## SUPPLIED INFORMATION:

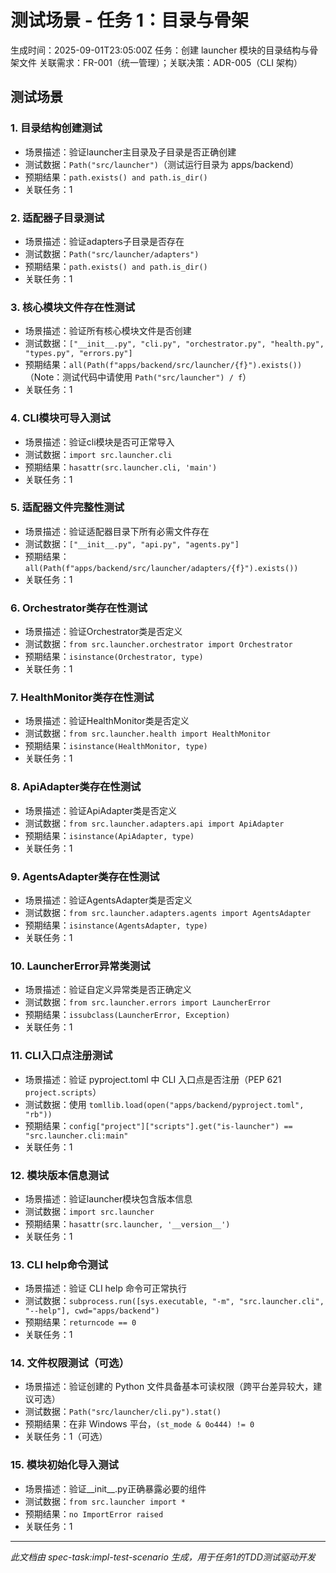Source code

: # 测试场景 - 任务 1：目录与骨架

生成时间：2025-09-01T23:05:00Z
任务：创建 launcher 模块的目录结构与骨架文件
关联需求：FR-001（统一管理）；关联决策：ADR-005（CLI 架构）

## 测试场景

### 1. 目录结构创建测试

- 场景描述：验证launcher主目录及子目录是否正确创建
- 测试数据：`Path("src/launcher")`（测试运行目录为 apps/backend）
- 预期结果：`path.exists() and path.is_dir()`
- 关联任务：1

### 2. 适配器子目录测试

- 场景描述：验证adapters子目录是否存在
- 测试数据：`Path("src/launcher/adapters")`
- 预期结果：`path.exists() and path.is_dir()`
- 关联任务：1

### 3. 核心模块文件存在性测试

- 场景描述：验证所有核心模块文件是否创建
- 测试数据：`["__init__.py", "cli.py", "orchestrator.py", "health.py", "types.py", "errors.py"]`
- 预期结果：`all(Path(f"apps/backend/src/launcher/{f}").exists())`
 （Note：测试代码中请使用 `Path("src/launcher") / f`）
- 关联任务：1

### 4. CLI模块可导入测试

- 场景描述：验证cli模块是否可正常导入
- 测试数据：`import src.launcher.cli`
- 预期结果：`hasattr(src.launcher.cli, 'main')`
- 关联任务：1

### 5. 适配器文件完整性测试

- 场景描述：验证适配器目录下所有必需文件存在
- 测试数据：`["__init__.py", "api.py", "agents.py"]`
- 预期结果：`all(Path(f"apps/backend/src/launcher/adapters/{f}").exists())`
- 关联任务：1

### 6. Orchestrator类存在性测试

- 场景描述：验证Orchestrator类是否定义
- 测试数据：`from src.launcher.orchestrator import Orchestrator`
- 预期结果：`isinstance(Orchestrator, type)`
- 关联任务：1

### 7. HealthMonitor类存在性测试

- 场景描述：验证HealthMonitor类是否定义
- 测试数据：`from src.launcher.health import HealthMonitor`
- 预期结果：`isinstance(HealthMonitor, type)`
- 关联任务：1

### 8. ApiAdapter类存在性测试

- 场景描述：验证ApiAdapter类是否定义
- 测试数据：`from src.launcher.adapters.api import ApiAdapter`
- 预期结果：`isinstance(ApiAdapter, type)`
- 关联任务：1

### 9. AgentsAdapter类存在性测试

- 场景描述：验证AgentsAdapter类是否定义
- 测试数据：`from src.launcher.adapters.agents import AgentsAdapter`
- 预期结果：`isinstance(AgentsAdapter, type)`
- 关联任务：1

### 10. LauncherError异常类测试

- 场景描述：验证自定义异常类是否正确定义
- 测试数据：`from src.launcher.errors import LauncherError`
- 预期结果：`issubclass(LauncherError, Exception)`
- 关联任务：1

### 11. CLI入口点注册测试

- 场景描述：验证 pyproject.toml 中 CLI 入口点是否注册（PEP 621 `project.scripts`）
- 测试数据：使用 `tomllib.load(open("apps/backend/pyproject.toml", "rb"))`
- 预期结果：`config["project"]["scripts"].get("is-launcher") == "src.launcher.cli:main"`
- 关联任务：1

### 12. 模块版本信息测试

- 场景描述：验证launcher模块包含版本信息
- 测试数据：`import src.launcher`
- 预期结果：`hasattr(src.launcher, '__version__')`
- 关联任务：1

### 13. CLI help命令测试

- 场景描述：验证 CLI help 命令可正常执行
- 测试数据：`subprocess.run([sys.executable, "-m", "src.launcher.cli", "--help"], cwd="apps/backend")`
- 预期结果：`returncode == 0`
- 关联任务：1

### 14. 文件权限测试（可选）

- 场景描述：验证创建的 Python 文件具备基本可读权限（跨平台差异较大，建议可选）
- 测试数据：`Path("src/launcher/cli.py").stat()`
- 预期结果：在非 Windows 平台，`(st_mode & 0o444) != 0`
- 关联任务：1（可选）

### 15. 模块初始化导入测试

- 场景描述：验证__init__.py正确暴露必要的组件
- 测试数据：`from src.launcher import *`
- 预期结果：`no ImportError raised`
- 关联任务：1

---
*此文档由 spec-task:impl-test-scenario 生成，用于任务1的TDD测试驱动开发*
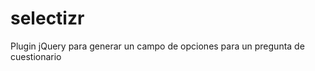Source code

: selectizr
=========

Plugin jQuery para generar un campo de opciones para un pregunta de cuestionario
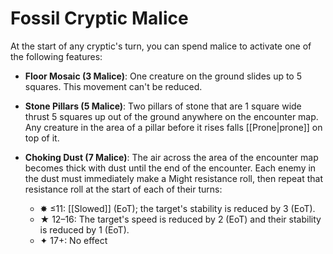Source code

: # Fossil Cryptic Malice

At the start of any cryptic's turn, you can spend malice to activate one of the following features:

- **Floor Mosaic (3 Malice)**: One creature on the ground slides up to 5 squares. This movement can't be reduced.

- **Stone Pillars (5 Malice)**: Two pillars of stone that are 1 square wide thrust 5 squares up out of the ground anywhere on the encounter map. Any creature in the area of a pillar before it rises falls [[Prone|prone]] on top of it.

- **Choking Dust (7 Malice)**: The air across the area of the encounter map becomes thick with dust until the end of the encounter. Each enemy in the dust must immediately make a Might resistance roll, then repeat that resistance roll at the start of each of their turns:

    - ✸ ≤11: [[Slowed]] (EoT); the target's stability is reduced by 3 (EoT).
    - ★ 12–16: The target's speed is reduced by 2 (EoT) and their stability is reduced by 1 (EoT).
    - ✦ 17+: No effect
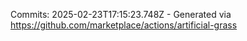 Commits: 2025-02-23T17:15:23.748Z - Generated via https://github.com/marketplace/actions/artificial-grass
<br>
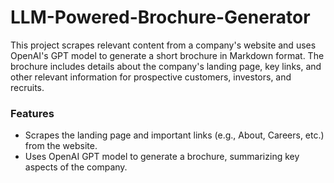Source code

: # LLM-Powered-Brochure-Generator
This project scrapes relevant content from a company's website and uses OpenAI's GPT model to generate a short brochure in Markdown format. The brochure includes details about the company's landing page, key links, and other relevant information for prospective customers, investors, and recruits.

### Features
* Scrapes the landing page and important links (e.g., About, Careers, etc.) from the website.
* Uses OpenAI GPT model to generate a brochure, summarizing key aspects of the company.
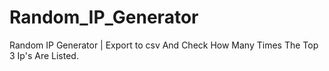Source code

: # Random_IP_Generator
Random IP Generator | Export to csv And Check How Many Times The Top 3 Ip's Are Listed.
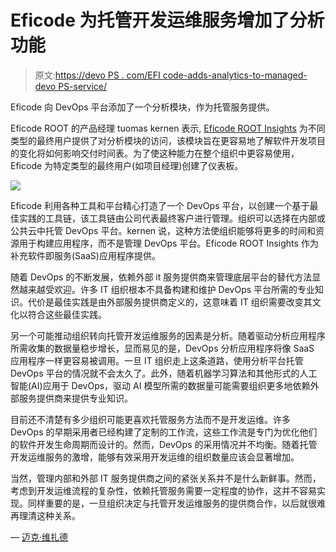 # Eficode 为托管开发运维服务增加了分析功能

> 原文:[https://devo PS . com/EFI code-adds-analytics-to-managed-devo PS-service/](https://devops.com/eficode-adds-analytics-to-managed-devops-service/)

Eficode 向 DevOps 平台添加了一个分析模块，作为托管服务提供。

Eficode ROOT 的产品经理 tuomas kernen 表示, [Eficode ROOT Insights](https://www.eficoderoot.com/blog/eficode-root-insights?__hstc=23010276.42ff17a8de29c9912cc294fae03e6f82.1573220332277.1573220332277.1573220332277.1&__hssc=23010276.2.1573220332278&__hsfp=4248830902) 为不同类型的最终用户提供了对分析模块的访问，该模块旨在更容易地了解软件开发项目的变化将如何影响交付时间表。为了使这种能力在整个组织中更容易使用，Eficode 为特定类型的最终用户(如项目经理)创建了仪表板。

![](../Images/517e0a46c378322bd89ec775aad41df1.png)

Eficode 利用各种工具和平台精心打造了一个 DevOps 平台，以创建一个基于最佳实践的工具链，该工具链由公司代表最终客户进行管理。组织可以选择在内部或公共云中托管 DevOps 平台。kernen 说，这种方法使组织能够将更多的时间和资源用于构建应用程序，而不是管理 DevOps 平台。Eficode ROOT Insights 作为补充软件即服务(SaaS)应用程序提供。

随着 DevOps 的不断发展，依赖外部 it 服务提供商来管理底层平台的替代方法显然越来越受欢迎。许多 IT 组织根本不具备构建和维护 DevOps 平台所需的专业知识。代价是最佳实践是由外部服务提供商定义的，这意味着 IT 组织需要改变其文化以符合这些最佳实践。

另一个可能推动组织转向托管开发运维服务的因素是分析。随着驱动分析应用程序所需收集的数据量稳步增长，显而易见的是，DevOps 分析应用程序将像 SaaS 应用程序一样更容易被调用。一旦 IT 组织走上这条道路，使用分析平台托管 DevOps 平台的情况就不会太久了。此外，随着机器学习算法和其他形式的人工智能(AI)应用于 DevOps，驱动 AI 模型所需的数据量可能需要组织更多地依赖外部服务提供商来提供专业知识。

目前还不清楚有多少组织可能更喜欢托管服务方法而不是开发运维。许多 DevOps 的早期采用者已经构建了定制的工作流，这些工作流是专门为优化他们的软件开发生命周期而设计的。然而，DevOps 的采用情况并不均衡。随着托管开发运维服务的激增，能够有效采用开发运维的组织数量应该会显著增加。

当然，管理内部和外部 IT 服务提供商之间的紧张关系并不是什么新鲜事。然而，考虑到开发运维流程的复杂性，依赖托管服务需要一定程度的协作，这并不容易实现。同样重要的是，一旦组织决定与托管开发运维服务的提供商合作，以后就很难再理清这种关系。

— [迈克·维扎德](https://devops.com/author/mike-vizard/)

## WHAT YOU WILL DO:
In the listing above, show every line with the word "that".

## EXPECTED ANSWER:
- **Stone Pillars (5 Malice)**: Two pillars of stone that are 1 square wide thrust 5 squares up out of the ground anywhere on the encounter map. Any creature in the area of a pillar before it rises falls [[Prone|prone]] on top of it.
- **Choking Dust (7 Malice)**: The air across the area of the encounter map becomes thick with dust until the end of the encounter. Each enemy in the dust must immediately make a Might resistance roll, then repeat that resistance roll at the start of each of their turns:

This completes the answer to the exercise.